* _Work to be completed_
Go through the entries below, count every line with the string "using", and answer with only that number.

* _Provided material_
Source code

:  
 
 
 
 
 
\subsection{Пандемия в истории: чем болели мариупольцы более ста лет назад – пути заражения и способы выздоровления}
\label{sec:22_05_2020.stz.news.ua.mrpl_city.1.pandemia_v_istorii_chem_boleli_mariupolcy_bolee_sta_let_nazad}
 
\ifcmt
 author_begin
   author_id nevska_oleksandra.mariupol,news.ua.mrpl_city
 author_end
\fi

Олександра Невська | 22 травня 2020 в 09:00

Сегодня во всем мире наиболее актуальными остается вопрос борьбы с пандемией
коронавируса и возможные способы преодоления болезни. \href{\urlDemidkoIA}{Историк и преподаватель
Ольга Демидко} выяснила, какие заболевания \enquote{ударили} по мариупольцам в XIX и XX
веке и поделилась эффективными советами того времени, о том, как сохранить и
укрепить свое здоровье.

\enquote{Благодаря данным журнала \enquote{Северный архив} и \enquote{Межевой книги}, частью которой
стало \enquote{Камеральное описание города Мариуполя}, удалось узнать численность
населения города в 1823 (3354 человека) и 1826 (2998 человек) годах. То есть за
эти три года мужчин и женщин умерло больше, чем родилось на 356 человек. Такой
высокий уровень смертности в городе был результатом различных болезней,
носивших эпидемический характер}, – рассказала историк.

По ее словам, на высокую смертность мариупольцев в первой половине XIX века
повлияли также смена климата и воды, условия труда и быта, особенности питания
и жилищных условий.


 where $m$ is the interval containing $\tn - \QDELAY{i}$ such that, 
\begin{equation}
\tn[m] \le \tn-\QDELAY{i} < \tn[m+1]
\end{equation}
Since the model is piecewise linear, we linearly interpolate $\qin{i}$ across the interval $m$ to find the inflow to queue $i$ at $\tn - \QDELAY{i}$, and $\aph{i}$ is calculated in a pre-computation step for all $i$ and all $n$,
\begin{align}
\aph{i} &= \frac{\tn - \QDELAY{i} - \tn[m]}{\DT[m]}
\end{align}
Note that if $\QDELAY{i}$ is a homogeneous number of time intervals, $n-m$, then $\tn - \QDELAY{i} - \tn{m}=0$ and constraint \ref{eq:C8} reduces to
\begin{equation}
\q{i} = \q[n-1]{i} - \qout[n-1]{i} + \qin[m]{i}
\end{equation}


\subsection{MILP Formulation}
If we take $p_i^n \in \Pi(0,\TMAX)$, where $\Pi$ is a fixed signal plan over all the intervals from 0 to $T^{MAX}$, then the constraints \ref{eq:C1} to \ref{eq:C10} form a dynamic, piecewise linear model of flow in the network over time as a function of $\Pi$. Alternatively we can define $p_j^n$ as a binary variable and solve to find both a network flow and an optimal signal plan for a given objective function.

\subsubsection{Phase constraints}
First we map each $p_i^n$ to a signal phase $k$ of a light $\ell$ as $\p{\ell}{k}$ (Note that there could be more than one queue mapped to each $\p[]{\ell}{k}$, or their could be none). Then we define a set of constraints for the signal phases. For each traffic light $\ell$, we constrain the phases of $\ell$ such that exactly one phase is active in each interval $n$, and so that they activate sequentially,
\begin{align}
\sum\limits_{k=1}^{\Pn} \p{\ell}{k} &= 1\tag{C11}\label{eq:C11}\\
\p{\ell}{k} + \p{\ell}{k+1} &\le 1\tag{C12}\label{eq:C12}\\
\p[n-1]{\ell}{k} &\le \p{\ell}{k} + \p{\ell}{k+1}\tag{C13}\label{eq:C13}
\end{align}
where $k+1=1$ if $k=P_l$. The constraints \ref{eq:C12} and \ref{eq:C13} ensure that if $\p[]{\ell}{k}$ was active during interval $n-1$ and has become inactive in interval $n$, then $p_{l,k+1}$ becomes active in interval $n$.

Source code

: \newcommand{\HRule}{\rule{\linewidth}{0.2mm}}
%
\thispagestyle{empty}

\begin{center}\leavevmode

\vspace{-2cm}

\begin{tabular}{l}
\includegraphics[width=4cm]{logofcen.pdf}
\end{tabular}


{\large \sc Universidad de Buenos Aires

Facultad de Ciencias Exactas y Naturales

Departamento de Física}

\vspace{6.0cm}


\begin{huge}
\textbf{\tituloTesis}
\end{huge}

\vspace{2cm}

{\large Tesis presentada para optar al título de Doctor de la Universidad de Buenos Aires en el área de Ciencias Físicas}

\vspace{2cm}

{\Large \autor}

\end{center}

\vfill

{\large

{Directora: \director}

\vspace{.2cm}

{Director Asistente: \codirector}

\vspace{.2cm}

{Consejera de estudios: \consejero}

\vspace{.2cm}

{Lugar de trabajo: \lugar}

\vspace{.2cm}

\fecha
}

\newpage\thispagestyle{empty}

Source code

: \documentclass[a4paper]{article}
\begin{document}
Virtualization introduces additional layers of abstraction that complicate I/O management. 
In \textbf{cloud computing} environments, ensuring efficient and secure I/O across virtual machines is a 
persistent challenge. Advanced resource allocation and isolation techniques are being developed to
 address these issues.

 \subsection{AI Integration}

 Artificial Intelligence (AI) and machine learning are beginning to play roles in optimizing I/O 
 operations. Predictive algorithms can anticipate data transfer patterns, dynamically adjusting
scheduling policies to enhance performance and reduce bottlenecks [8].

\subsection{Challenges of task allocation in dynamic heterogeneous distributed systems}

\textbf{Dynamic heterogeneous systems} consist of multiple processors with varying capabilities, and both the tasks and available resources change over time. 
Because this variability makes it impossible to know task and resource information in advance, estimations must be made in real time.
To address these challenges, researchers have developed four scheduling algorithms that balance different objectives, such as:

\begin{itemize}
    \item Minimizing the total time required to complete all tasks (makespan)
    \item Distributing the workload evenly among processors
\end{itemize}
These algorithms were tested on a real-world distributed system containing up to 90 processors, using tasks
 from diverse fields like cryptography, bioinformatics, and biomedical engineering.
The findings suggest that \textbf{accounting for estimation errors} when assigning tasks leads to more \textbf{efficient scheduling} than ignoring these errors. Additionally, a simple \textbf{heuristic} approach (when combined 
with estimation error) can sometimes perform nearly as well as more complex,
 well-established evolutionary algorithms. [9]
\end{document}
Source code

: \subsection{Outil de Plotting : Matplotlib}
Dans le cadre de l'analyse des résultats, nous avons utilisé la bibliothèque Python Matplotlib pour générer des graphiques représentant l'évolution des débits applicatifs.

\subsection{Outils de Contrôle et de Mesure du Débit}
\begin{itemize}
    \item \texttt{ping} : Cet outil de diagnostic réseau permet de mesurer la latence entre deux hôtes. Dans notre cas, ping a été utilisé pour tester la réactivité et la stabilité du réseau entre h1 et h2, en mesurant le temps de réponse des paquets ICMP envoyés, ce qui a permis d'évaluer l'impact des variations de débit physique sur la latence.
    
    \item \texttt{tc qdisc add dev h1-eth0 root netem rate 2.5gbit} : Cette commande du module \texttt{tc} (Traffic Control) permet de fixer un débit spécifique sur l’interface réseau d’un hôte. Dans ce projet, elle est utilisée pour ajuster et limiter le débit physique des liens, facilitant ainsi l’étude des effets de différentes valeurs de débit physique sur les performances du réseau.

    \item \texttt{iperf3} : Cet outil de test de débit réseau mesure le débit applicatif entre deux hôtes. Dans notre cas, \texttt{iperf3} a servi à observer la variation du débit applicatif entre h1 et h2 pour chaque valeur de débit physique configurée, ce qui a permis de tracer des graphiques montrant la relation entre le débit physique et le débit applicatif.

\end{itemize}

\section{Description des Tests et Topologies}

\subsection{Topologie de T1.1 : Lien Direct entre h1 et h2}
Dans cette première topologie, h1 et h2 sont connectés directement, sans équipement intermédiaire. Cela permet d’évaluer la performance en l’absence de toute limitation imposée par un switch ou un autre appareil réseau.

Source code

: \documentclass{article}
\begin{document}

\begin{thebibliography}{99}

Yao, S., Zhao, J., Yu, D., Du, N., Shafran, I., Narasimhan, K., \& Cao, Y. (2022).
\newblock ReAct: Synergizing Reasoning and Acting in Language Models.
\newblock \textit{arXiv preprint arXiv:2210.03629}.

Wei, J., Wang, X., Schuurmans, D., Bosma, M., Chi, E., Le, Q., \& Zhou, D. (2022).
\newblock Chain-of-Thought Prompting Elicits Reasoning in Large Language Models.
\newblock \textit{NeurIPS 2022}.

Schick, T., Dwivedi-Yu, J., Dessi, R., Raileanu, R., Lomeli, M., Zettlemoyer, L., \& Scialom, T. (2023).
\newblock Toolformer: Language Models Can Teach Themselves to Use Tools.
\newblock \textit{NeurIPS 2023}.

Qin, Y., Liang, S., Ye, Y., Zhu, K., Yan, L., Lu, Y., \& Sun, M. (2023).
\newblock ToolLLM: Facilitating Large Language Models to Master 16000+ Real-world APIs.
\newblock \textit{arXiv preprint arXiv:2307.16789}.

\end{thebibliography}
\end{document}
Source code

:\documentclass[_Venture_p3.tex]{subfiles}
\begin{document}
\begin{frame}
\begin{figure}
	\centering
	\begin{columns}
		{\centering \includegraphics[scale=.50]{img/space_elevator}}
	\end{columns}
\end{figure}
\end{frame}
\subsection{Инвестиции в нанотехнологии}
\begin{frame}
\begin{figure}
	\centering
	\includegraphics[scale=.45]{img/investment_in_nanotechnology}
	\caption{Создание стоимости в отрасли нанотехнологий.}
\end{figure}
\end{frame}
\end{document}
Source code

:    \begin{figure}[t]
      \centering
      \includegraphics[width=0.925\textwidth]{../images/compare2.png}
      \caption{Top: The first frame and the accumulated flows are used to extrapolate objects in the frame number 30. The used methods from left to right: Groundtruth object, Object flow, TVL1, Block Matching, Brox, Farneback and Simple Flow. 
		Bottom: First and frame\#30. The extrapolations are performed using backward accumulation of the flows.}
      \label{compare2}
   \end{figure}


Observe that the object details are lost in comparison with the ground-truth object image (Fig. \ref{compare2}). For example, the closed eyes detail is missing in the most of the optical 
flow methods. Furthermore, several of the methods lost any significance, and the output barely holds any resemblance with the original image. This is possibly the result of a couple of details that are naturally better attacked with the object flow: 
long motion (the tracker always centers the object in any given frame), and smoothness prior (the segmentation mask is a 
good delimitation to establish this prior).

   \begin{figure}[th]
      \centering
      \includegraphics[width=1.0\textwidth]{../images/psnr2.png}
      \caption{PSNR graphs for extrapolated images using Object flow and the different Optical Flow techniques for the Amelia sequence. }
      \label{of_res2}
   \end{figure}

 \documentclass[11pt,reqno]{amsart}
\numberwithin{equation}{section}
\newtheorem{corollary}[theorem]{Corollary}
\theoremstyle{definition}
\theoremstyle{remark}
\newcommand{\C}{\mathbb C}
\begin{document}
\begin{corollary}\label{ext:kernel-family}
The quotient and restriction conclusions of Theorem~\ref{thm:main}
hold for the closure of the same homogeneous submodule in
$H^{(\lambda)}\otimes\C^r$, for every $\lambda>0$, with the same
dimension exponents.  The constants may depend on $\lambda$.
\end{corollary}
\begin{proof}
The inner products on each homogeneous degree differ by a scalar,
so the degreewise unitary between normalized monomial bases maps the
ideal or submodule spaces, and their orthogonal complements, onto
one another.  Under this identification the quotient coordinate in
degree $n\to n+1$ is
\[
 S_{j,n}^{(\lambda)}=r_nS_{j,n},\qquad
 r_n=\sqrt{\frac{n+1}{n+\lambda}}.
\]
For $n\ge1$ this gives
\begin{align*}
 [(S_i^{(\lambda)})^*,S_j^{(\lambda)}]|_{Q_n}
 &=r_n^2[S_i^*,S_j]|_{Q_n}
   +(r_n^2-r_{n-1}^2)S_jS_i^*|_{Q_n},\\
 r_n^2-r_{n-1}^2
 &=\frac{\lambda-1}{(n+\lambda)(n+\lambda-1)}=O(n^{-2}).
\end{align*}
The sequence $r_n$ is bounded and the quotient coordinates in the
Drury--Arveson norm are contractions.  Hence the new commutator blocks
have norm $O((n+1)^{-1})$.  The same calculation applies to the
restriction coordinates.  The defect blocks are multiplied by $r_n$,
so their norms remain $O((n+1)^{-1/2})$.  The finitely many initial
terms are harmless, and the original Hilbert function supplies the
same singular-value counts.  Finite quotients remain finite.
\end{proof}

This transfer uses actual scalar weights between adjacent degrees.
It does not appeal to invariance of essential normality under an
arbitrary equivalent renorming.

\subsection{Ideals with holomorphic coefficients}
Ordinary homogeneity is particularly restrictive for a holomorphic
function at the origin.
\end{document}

* _Output for this task_
3